Citing further precedent from Purnima Manthena v. Dr. Renuka Datla, the Court emphasized:

“Section 10F, thus, statutorily demarcates the contours of the jurisdictional exercise by an appellate forum depending on the nature of the order impugned.”

Accordingly, the appellant’s attempt to reopen findings related to board meetings, notice of resolutions, and execution of sale deeds were found impermissible in law, as these were purely questions of fact, already adjudicated.

“Turquand’s Rule Inapplicable Where All Directors Were Informed and Participating”—Court Rejects Plea of Ignorance by Co-Director

One of the legal pleas taken by the appellant was based on the Indoor Management Rule (also known as Turquand’s Rule), claiming that she was unaware of the internal decisions and hence not bound by the actions of other directors.

Rejecting this, the Court held:

“The records make it clear that all parties have been actively involved in the affairs of the company… they would have to assume responsibility in respect of the decisions taken.”

It was thus ruled that Turquand’s rule could not shield directors from internal corporate decisions they were privy to or had tacitly endorsed.

“Company Has Received Sale Consideration for All 36 Sale Deeds”—Findings of Company Law Board and Chartered Accountant Endorsed

A key factual contention was whether the company had received genuine consideration for the sale of its Maduravoyal property.
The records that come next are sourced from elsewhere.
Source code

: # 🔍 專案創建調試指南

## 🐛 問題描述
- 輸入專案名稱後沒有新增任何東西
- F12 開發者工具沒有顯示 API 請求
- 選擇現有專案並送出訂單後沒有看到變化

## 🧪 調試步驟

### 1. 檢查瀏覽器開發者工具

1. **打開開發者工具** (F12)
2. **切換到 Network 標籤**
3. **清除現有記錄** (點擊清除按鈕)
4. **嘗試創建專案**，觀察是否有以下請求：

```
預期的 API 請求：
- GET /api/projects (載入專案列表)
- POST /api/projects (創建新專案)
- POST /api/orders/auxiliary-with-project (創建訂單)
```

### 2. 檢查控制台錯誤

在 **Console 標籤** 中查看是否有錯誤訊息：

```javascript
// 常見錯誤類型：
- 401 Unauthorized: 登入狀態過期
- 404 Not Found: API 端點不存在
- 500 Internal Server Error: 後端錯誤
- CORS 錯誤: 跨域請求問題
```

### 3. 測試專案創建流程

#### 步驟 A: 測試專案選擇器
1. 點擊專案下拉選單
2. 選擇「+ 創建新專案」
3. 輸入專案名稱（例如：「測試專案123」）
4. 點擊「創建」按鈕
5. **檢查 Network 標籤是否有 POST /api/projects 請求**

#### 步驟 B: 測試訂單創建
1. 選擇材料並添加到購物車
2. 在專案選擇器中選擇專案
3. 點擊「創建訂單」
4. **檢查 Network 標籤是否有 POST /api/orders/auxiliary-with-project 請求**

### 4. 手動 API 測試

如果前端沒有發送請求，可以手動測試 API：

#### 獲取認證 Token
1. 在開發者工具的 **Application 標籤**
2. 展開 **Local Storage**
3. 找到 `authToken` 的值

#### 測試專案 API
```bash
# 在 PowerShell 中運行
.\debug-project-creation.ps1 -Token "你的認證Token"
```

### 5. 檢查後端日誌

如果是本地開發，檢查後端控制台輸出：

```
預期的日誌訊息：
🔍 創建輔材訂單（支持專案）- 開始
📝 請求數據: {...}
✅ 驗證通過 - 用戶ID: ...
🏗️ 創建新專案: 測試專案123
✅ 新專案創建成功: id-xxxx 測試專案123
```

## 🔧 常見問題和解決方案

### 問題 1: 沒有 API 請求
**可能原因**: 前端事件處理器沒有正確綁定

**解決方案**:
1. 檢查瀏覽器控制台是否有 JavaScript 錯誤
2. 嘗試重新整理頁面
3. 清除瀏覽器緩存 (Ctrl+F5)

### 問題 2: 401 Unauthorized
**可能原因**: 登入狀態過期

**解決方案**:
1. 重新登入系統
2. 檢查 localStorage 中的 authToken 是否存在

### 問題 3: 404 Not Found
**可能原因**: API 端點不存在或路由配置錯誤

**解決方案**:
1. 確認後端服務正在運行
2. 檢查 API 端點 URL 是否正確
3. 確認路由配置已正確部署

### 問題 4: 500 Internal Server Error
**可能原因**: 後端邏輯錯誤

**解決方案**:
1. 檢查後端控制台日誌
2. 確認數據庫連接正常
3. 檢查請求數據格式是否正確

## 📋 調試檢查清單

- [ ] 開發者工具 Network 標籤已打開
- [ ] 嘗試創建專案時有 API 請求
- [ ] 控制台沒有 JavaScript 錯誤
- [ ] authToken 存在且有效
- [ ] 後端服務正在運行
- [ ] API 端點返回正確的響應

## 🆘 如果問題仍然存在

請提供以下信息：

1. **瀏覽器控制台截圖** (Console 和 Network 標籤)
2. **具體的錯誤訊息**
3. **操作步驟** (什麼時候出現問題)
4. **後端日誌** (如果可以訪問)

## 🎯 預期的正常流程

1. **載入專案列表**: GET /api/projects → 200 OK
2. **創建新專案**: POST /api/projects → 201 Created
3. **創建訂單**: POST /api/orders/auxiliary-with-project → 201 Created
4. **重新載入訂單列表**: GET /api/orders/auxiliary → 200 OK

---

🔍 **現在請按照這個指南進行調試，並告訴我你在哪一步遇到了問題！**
A Chartered Accountant appointed by the High Court confirmed that:

“The total sale consideration as per 36 sale deeds amounted to ₹3,22,21,440. While there were some minor discrepancies and certain cash components, there was no material to suggest misappropriation.”

The Court agreed that:

“In light of the categoric finding to the effect that the company has received the entirety of the sale consideration… the questions relating to the title conferred by the sale deeds… are answered in favour of the company.”

“Winding Up Not Warranted Where Substantial Assets Exist”—Court Declines to Dissolve Company in Absence of Oppression

The appellant also sought winding up of the company under just and equitable grounds citing lack of business activity. However, the Court ruled that:

“Mere inactivity in business cannot justify winding up, particularly where substantial assets are held by the company.”

Referring to Shanti Prasad Jain v. Kalinga Tubes Ltd. and Hanuman Prasad Bagri v. Bagress Cereals Pvt. Ltd., the Court reiterated that:

“Oppression must involve at least an element of lack of probity or fair dealing… mere loss of confidence is insufficient.”

Accordingly, the appeal for winding up was dismissed and the company allowed to continue for the purpose of managing its remaining assets.

“Specific Performance Suit by Alleged Buyer Jayaraj Dismissed”—Only 36 Registered Sale Deeds Recognised

One of the parallel claims by a third party, Mrs. Jayaraj, based on an alternate set of minutes (Minutes III), was also rejected. The Court noted that her specific performance suit was abandoned and declared:

“No title would be conferred on the parties by virtue of any sale agreements apart from those in respect of which the 36 sale deeds have been executed.”

Thus, any other parties claiming based on unregistered agreements must approach the company afresh, as the Court recognised only registered title holders.

In this exhaustive judgment, the Madras High Court has:

  • Upheld the validity of sale transactions executed by the company in favour of 36 purchasers;

  • Rejected the plea for winding up, reiterating that substantial assets and absence of proven oppression cannot justify dissolution;

  • Reaffirmed that appeals under Section 10F lie only on substantial questions of law, not re-evaluation of facts;

  • Declined to accept post-facto denials of participation by directors who had earlier attended or consented to board resolutions.

The Court observed:

“This litigation has traversed nearly 30 years and the contours of the dispute remain the same throughout.”

In conclusion, all appeals including C.M.A.No.403 of 2007, O.S.A.Nos.430 and 431 of 2001, Company Appeal No.17 of 2009, and C.M.P.No.2007 of 2025 were dismissed.